Slashdot Mirror


Google Crawls The Deep Web

mikkl666 writes "In their official blog, Google announces that they are experimenting with technologies to index the Deep Web, i.e. the sites hidden behind forms, in order to be 'the gateway to large volumes of data beyond the normal scope of search engines'. For that purpose, the engine tries to automatically get past the forms: 'For text boxes, our computers automatically choose words from the site that has the form; for select menus, check boxes, and radio buttons on the form, we choose from among the values of the HTML'. Nevertheless, directions like 'nofollow' and 'noindex' are still respected, so sites can still be excluded from this type of search.'"

6 of 197 comments (clear)

  1. good and bad by ILuvRamen · · Score: 3, Insightful

    Well first of all, it's about time they learn how to read advanced sites! If your site is dependent on input from the user to display content, you're basically invisible to google. Now all they need is something to read text in flash files and they've got something going. But on the other hand, this is almost auto-fuzzing which could be considered hacking and I bet they'll often get results they didn't intend to and expose data that's supposed to be protected and private.

    --
    Google's Super Secret Search Algorithm: SELECT @search_results FROM internet WHERE @search_results = 'good'
    1. Re:good and bad by QuoteMstr · · Score: 5, Insightful

      And should we not make any progress because we might step on a few toes while doing it? If Google can get your into uber-secret-private-database, so ran random user, or random Russian cracker. Fix your damn site if you're worried about this particular attack.

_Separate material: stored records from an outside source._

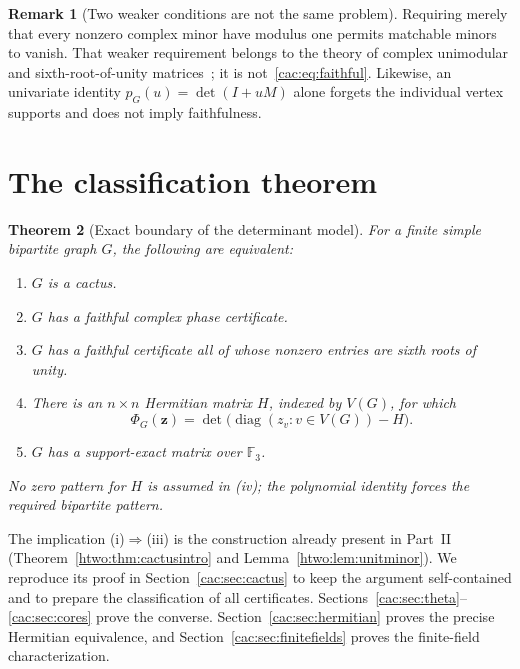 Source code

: \documentclass[11pt]{article}
\numberwithin{equation}{section}
\newtheorem{theorem}{Theorem}[section]
\theoremstyle{definition}
\newtheorem{remark}[theorem]{Remark}
\newcommand{\diag}{\operatorname{diag}}
\newcommand{\F}{\mathbb F}
\newcommand{\zv}{\mathbf z}
\begin{document}
\begin{remark}[Two weaker conditions are not the same problem]
Requiring merely that every nonzero complex minor have modulus one permits matchable minors to vanish. That weaker requirement belongs to the theory of complex unimodular and sixth-root-of-unity matrices~\cite{BDZ}; it is not~\eqref{cac:eq:faithful}. Likewise, an univariate identity $p_G(u)=\det(I+uM)$ alone forgets the individual vertex supports and does not imply faithfulness.
\end{remark}

\section{The classification theorem}
\label{cac:sec:main}

\begin{theorem}[Exact boundary of the determinant model]
\label{cac:thm:classification}
For a finite simple bipartite graph $G$, the following are equivalent:
\begin{enumerate}[label=(\roman*)]
\item $G$ is a cactus.
\item $G$ has a faithful complex phase certificate.
\item $G$ has a faithful certificate all of whose nonzero entries are sixth roots of unity.
\item There is an $n\times n$ Hermitian matrix $H$, indexed by $V(G)$, for which
\begin{equation}
 \Phi_G(\zv)=\det\bigl(\diag(z_v:v\in V(G))-H\bigr).
 \label{cac:eq:vertexdet}
\end{equation}
\item $G$ has a support-exact matrix over $\F_3$.
\end{enumerate}
No zero pattern for $H$ is assumed in (iv); the polynomial identity forces the required bipartite pattern.
\end{theorem}

The implication (i)$\Rightarrow$(iii) is the construction already present in Part~II (Theorem~\ref{htwo:thm:cactusintro} and Lemma~\ref{htwo:lem:unitminor}). We reproduce its proof in Section~\ref{cac:sec:cactus} to keep the argument self-contained and to prepare the classification of all certificates. Sections~\ref{cac:sec:theta}--\ref{cac:sec:cores} prove the converse. Section~\ref{cac:sec:hermitian} proves the precise Hermitian equivalence, and Section~\ref{cac:sec:finitefields} proves the finite-field characterization.
\end{document}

    2. Re:good and bad by Bogtha · · Score: 4, Insightful

      Now all they need is something to read text in flash files and they've got something going.

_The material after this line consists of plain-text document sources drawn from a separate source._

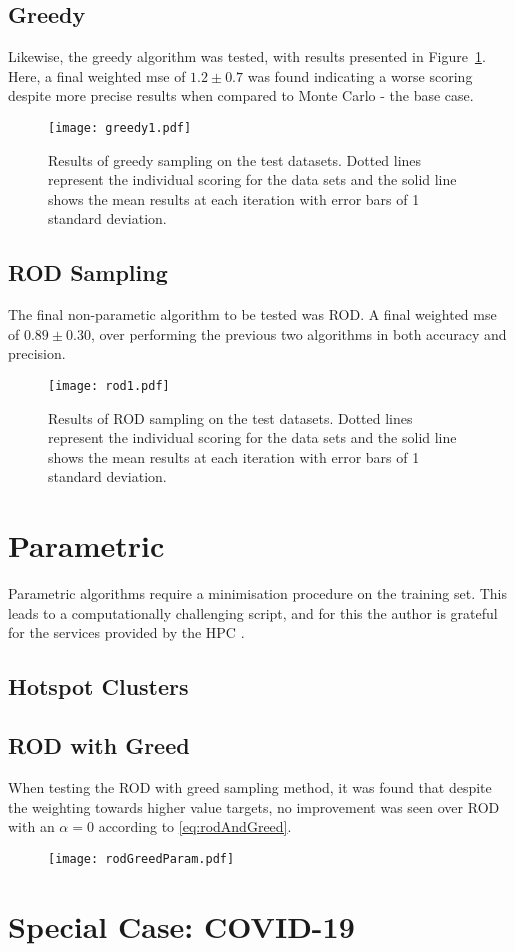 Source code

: \subsection{Greedy}
Likewise, the greedy algorithm was tested, with results presented in Figure~\ref{fig:GreedyTestSet}. Here, a final weighted mse of ${1.2\pm{}0.7}$ was found indicating a worse scoring despite more precise results when compared to Monte Carlo - the base case.
\begin{figure}[h]
    \begin{center}
        \texttt{[image: greedy1.pdf]}
        \caption[Greedy]{Results of greedy sampling on the test datasets. Dotted lines represent the individual scoring for the data sets and the solid line shows the mean results at each iteration with error bars of 1 standard deviation.}
        \label{fig:GreedyTestSet}
    \end{center}
\end{figure}

\subsection{ROD Sampling}
The final non-parametic algorithm to be tested was ROD. A final weighted mse of ${0.89\pm{}0.30}$, over performing the previous two algorithms in both accuracy and precision.

\begin{figure}[h]
    \begin{center}
        \texttt{[image: rod1.pdf]}
        \caption[ROD]{Results of ROD sampling on the test datasets. Dotted lines represent the individual scoring for the data sets and the solid line shows the mean results at each iteration with error bars of 1 standard deviation.}
        \label{fig:RODTestSet}
    \end{center}
\end{figure}

\section{Parametric}
Parametric algorithms require a minimisation procedure on the training set. This leads to a computationally challenging script, and for this the author is grateful for the services provided by the HPC \cite{HPC}.
\subsection{Hotspot Clusters}
\blindtext[1]
\subsection{ROD with Greed}
When testing the ROD with greed sampling method, it was found that despite the weighting towards higher value targets, no improvement was seen over ROD with an $\alpha{}=0$ according to \ref{eq:rodAndGreed}.

\begin{figure}[h]
    \begin{center}
        \texttt{[image: rodGreedParam.pdf]}
    \end{center}
\end{figure}

\section{Special Case: COVID-19} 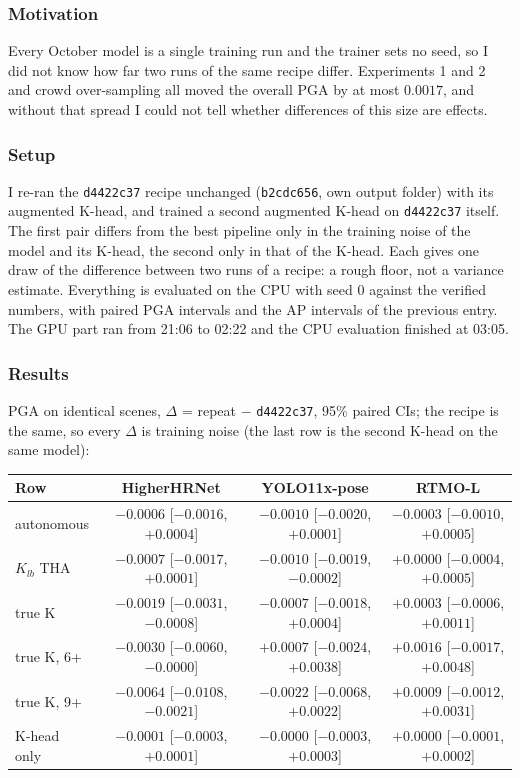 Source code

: \subsubsection{Motivation}

Every October model is a single training run and the trainer sets no seed, so I did not know how far two runs of the same recipe differ.
Experiments 1 and 2 and crowd over-sampling all moved the overall PGA by at most $0.0017$, and without that spread I could not tell whether differences of this size are effects.

\subsubsection{Setup}

I re-ran the \texttt{d4422c37} recipe unchanged (\texttt{b2cdc656}, own output folder) with its augmented K-head, and trained a second augmented K-head on \texttt{d4422c37} itself.
The first pair differs from the best pipeline only in the training noise of the model and its K-head, the second only in that of the K-head.
Each gives one draw of the difference between two runs of a recipe: a rough floor, not a variance estimate.
Everything is evaluated on the CPU with seed 0 against the verified numbers, with paired PGA intervals and the AP intervals of the previous entry.
The GPU part ran from 21:06 to 02:22 and the CPU evaluation finished at 03:05.

\subsubsection{Results}

PGA on identical scenes, $\Delta$ = repeat $-$ \texttt{d4422c37}, 95\% paired CIs; the recipe is the same, so every $\Delta$ is training noise (the last row is the second K-head on the same model):

{\small
\begin{tabular}{lccc}
\hline
\textbf{Row} & \textbf{HigherHRNet} & \textbf{YOLO11x-pose} & \textbf{RTMO-L} \\
\hline
autonomous   & $-0.0006$ [$-0.0016$, $+0.0004$] & $-0.0010$ [$-0.0020$, $+0.0001$] & $-0.0003$ [$-0.0010$, $+0.0005$] \\
$K_{lb}$ THA & $-0.0007$ [$-0.0017$, $+0.0001$] & $-0.0010$ [$-0.0019$, $-0.0002$] & $+0.0000$ [$-0.0004$, $+0.0005$] \\
true K       & $-0.0019$ [$-0.0031$, $-0.0008$] & $-0.0007$ [$-0.0018$, $+0.0004$] & $+0.0003$ [$-0.0006$, $+0.0011$] \\
true K, 6+   & $-0.0030$ [$-0.0060$, $-0.0000$] & $+0.0007$ [$-0.0024$, $+0.0038$] & $+0.0016$ [$-0.0017$, $+0.0048$] \\
true K, 9+   & $-0.0064$ [$-0.0108$, $-0.0021$] & $-0.0022$ [$-0.0068$, $+0.0022$] & $+0.0009$ [$-0.0012$, $+0.0031$] \\
K-head only  & $-0.0001$ [$-0.0003$, $+0.0001$] & $-0.0000$ [$-0.0003$, $+0.0003$] & $+0.0000$ [$-0.0001$, $+0.0002$] \\
\hline
\end{tabular}
}

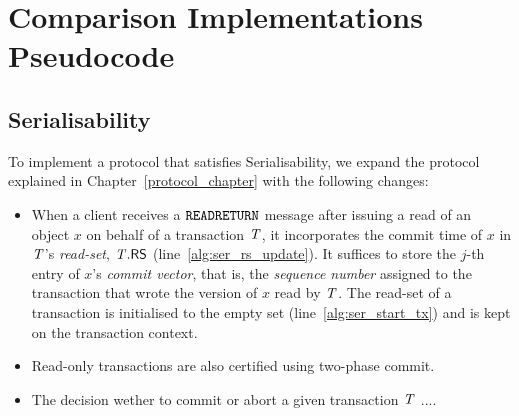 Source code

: \cleardoublepage
\chapter{Comparison Implementations Pseudocode}
\label{appendix:code}


\section{Serialisability}
\label{appendix:ser}




To implement a protocol that satisfies Serialisability, we expand the protocol explained in Chapter~\ref{protocol_chapter} with the following changes:

\begin{itemize}
  \item When a client receives a ${\tt READRETURN}$ message after issuing a read of an object $x$ on behalf of a transaction $\mathit{T}$, it incorporates the commit time of $x$ in $\mathit{T}$'s \emph{read-set}, $\mathit{T}.\mathsf{RS}$ (line~\ref{alg:ser_rs_update}). It suffices to store the $j$-th entry of $x$'s \emph{commit vector}, that is, the \emph{sequence number} assigned to the transaction that wrote the version of $x$ read by $\mathit{T}$. The read-set of a transaction is initialised to the empty set (line~\ref{alg:ser_start_tx}) and is kept on the transaction context.
  \item Read-only transactions are also certified using two-phase commit.
  \item The decision wether to commit or abort a given transaction $\mathit{T}$ ....
\end{itemize}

      They've indexed Flash for about four years now.

      I bet they'll often get results they didn't intend to and expose data that's supposed to be protected and private.

      No doubt. There are a lot of clueless developers out there who insist on ignoring security and specifications time and time again. I have no sympathy for people bitten by this, you'd think they'd have learnt from GWA that GET is not off-limits to automated software.

      --
      Bogtha Bogtha Bogtha
  2. Re:Google, consider this... by poot_rootbeer · · Score: 3, Insightful

    Do you realize the amount of wasted time the operators of some websites will spend, processing the trash data that doing this will create? I speak mainly of feedback forms, e-mail signups, and the like.

    If your site uses GET for a non-idempotent action like sending a feedback form or signing up for an email newsletter, you're doing it Wrong.

  3. Re:Oops... by orkysoft · · Score: 5, Insightful

    Unfortunately, there are tons of sites whose developers did not understand the part about GET being for looking up stuff, and POST being for making changes on the server.

    --

    I suffer from attention surplus disorder.
  4. Re:sites can still be excluded by danielsfca2 · · Score: 3, Insightful

    I never understood the point of robots.txt crap. Why put the site up if you don't want people to find it? Well I'm glad you asked. The presence (and continued following) of the robots.txt standard is crucial for these reasons:

    - Scripts with potentially infinite results. If you have a calendar script on your site, that shows this month's calendar with a link to "next month" and "previous month" then without Robots.txt, the search engine could index back into prehistoric times and past the death of the Sun, with blank event calendars for each month. This is stupid. With your robots.txt file you tell the spider what URLs it's in BOTH your best interests not to crawl. You save server resources and bandwidth, Google saves their time and resources.

    - If you have a duplicate copy or copies of your site for development, or perhaps an experimental "beta" version of your site, you don't want it competing with the real site for search engine placement, or worse, causing SE spiders to think you're a filthy spammer with duplicate content all over the place. So you disallow the dupes with robots.txt. Now sure ideally that server could be inside your firewall instead of on the Web, but it gets more challenging when your dev team is on a different continent.

    - Temporary crap that has no value to the outside world, once again, it's a waste of both yours and the search engine's time to index it.

    The above are all reasons why you might want some or all of the content on a site not indexed.